This is what the front page of pollster RasmussenReports looks like this afternoon.
According to Rasmussen polling, in a telephone survey of 800 likely voters, Obama leads Romney by 9 (vs Clinton ahead of Romney by a smaller number, by 5).
Barack Obama also is leading John McCain now by a bigger margin than Clinton does. Obama bests McCain by 5 points, vs Clinton edging McCain by just 2.
The margin of error in the polls is 4 points.
Separately (as highlighted earlier on the site), Rasmussen's daily national primary poll is showing a 3-point spread in the preference between Clinton and Obama among Democrats, nearly erased from an early 20-point gap at the start of November.

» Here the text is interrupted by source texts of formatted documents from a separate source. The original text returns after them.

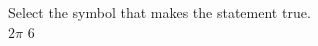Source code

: \documentclass{ximera}
\author{David Kish}
\begin{document}
\begin{exercise}
Select the symbol that makes the statement true.\\
$2\pi$ \wordChoice{\choice{$<$}\choice[correct]{$>$}\choice{$=$}} $6$ 

\end{exercise}
\end{document}
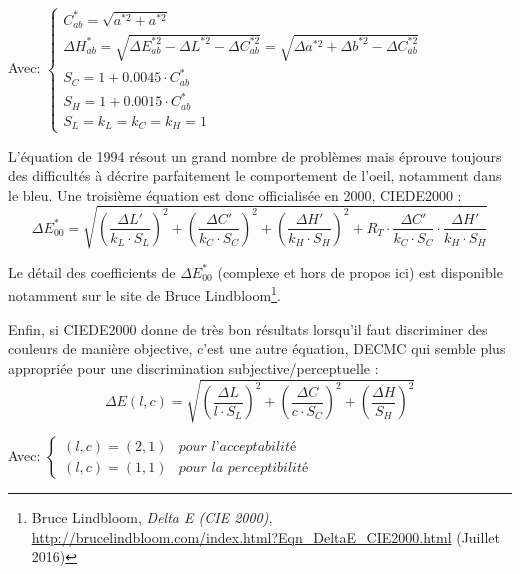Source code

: 	\par Avec:
	$\begin{cases}
	C^\ast_{ab} = \sqrt{a^{\ast 2} + a^{\ast 2}}\\
	\Delta H^\ast_{ab} = \sqrt{\Delta E^{\ast 2}_{ab} - \Delta L^{\ast 2} - \Delta C^{\ast 2}_{ab}} = \sqrt{\Delta a^{\ast 2} + \Delta b^{\ast 2} - \Delta C^{\ast 2}_{ab}}\\
	S_C = 1 + 0.0045 \cdot C^\ast_{ab}\\
	S_H = 1 + 0.0015 \cdot C^\ast_{ab}\\
	S_L = k_L = k_C = k_H = 1
	\end{cases}$
	
	\par L'équation de 1994 résout un grand nombre de problèmes mais éprouve toujours des difficultés à décrire parfaitement le comportement de l'oeil, notamment dans le bleu. Une troisième équation est donc officialisée en 2000, CIEDE2000 \citep{schanda_colorimetry:_2007, sharma_ciede2000_2005}:
	\begin{equation}
		\Delta E^\ast_{00} = \sqrt{\left(\frac{\Delta L'}{k_L \cdot S_L}\right)^2 + \left(\frac{\Delta C'}{k_C \cdot S_C}\right)^2 + \left(\frac{\Delta H'}{k_H \cdot S_H}\right)^2 + R_T \cdot \frac{\Delta C'}{k_C \cdot S_C} \cdot \frac{\Delta H'}{k_H \cdot S_H}}
		\label{eq:de_2000}
	\end{equation}
	
	\par Le détail des coefficients de $\Delta E^\ast_{00}$ (complexe et hors de propos ici) est disponible notamment sur le site de Bruce Lindbloom\footnote{Bruce Lindbloom, \textit{Delta E (CIE 2000)}, \url{http://brucelindbloom.com/index.html?Eqn_DeltaE_CIE2000.html} (Juillet 2016)}.

	\par Enfin, si CIEDE2000 donne de très bon résultats lorsqu'il faut discriminer des couleurs de manière objective, c'est une autre équation, DECMC qui semble plus appropriée pour une discrimination subjective/perceptuelle \citep{habekost_which_2013}:
	\begin{equation}
		\Delta E(l,c) = \sqrt{\left(\frac{\Delta L}{l \cdot S_L}\right)^2 + \left(\frac{\Delta C}{c \cdot S_C}\right)^2 + \left(\frac{\Delta H}{S_H}\right)^2}
		\label{eq:de_cmc}
	\end{equation}
	
	\par Avec:
	$\begin{cases}
	(l,c) = (2,1) & \textit{pour l'acceptabilité}\\
	(l,c) = (1,1) & \textit{pour la perceptibilité}
	\end{cases}$
	
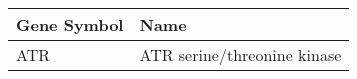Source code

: \begin{tabular}{ll}
\toprule
Gene Symbol &                        Name \\
\midrule
        ATR & ATR serine/threonine kinase \\
\bottomrule
\end{tabular}
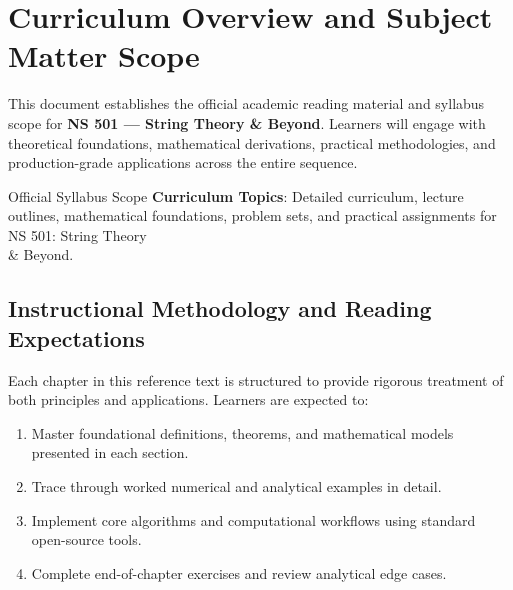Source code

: \section{Curriculum Overview and Subject Matter Scope}

This document establishes the official academic reading material and syllabus scope for \textbf{NS 501 --- String Theory \& Beyond}. Learners will engage with theoretical foundations, mathematical derivations, practical methodologies, and production-grade applications across the entire sequence.

\begin{InsightBox}{Official Syllabus Scope}
  \textbf{Curriculum Topics}: Detailed curriculum, lecture outlines, mathematical foundations, problem sets, and practical assignments for NS 501: String Theory \\& Beyond.
\end{InsightBox}

\subsection{Instructional Methodology and Reading Expectations}

Each chapter in this reference text is structured to provide rigorous treatment of both principles and applications. Learners are expected to:
\begin{enumerate}
  \item Master foundational definitions, theorems, and mathematical models presented in each section.
  \item Trace through worked numerical and analytical examples in detail.
  \item Implement core algorithms and computational workflows using standard open-source tools.
  \item Complete end-of-chapter exercises and review analytical edge cases.
\end{enumerate}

Good news also from Nevada when you take a close look at the vote their in mid-January.
Quite different from the story line being spun that Obama's strength is confined to urban-dwellers or black Americans, the results show he swept the rural counties decisively in the "Silver state."
One intriguing outcome of Saturday's Democratic caucus is that Barack Obama, a Chicago politician whose appeal nationwide is deep among affluent liberals and college students, broke through in Nevada's mining and ranching counties.
Obama beat rival Hillary Clinton decisively in nine of 14 rural Republican-dominated counties. In Esmeralda, on the state's western edge, he won 22 delegates to nine for the New York senator.
Obama's strength in rural Nevada speaks to the breadth of his appeal and to his campaign's organizing efforts in Republican strongholds that Nevada's Democratic Party has traditionally written off.
The demographics are kind of different than what everyone is assuming nationwide. CBS News reported last week that the so-called race gap for Obama is an age gap in the main.
The numbers show that older Americans are far more hesitant about voting for a black American for president than the rest of the population.
That's consistent with the results that will come out of Florida on Tuesday, where Clinton now is far ahead of Obama.
So don't pigeonhole Barack Obama when you judge the South Carolina results. The man may yet emerge with flying colors. There's a long way to go!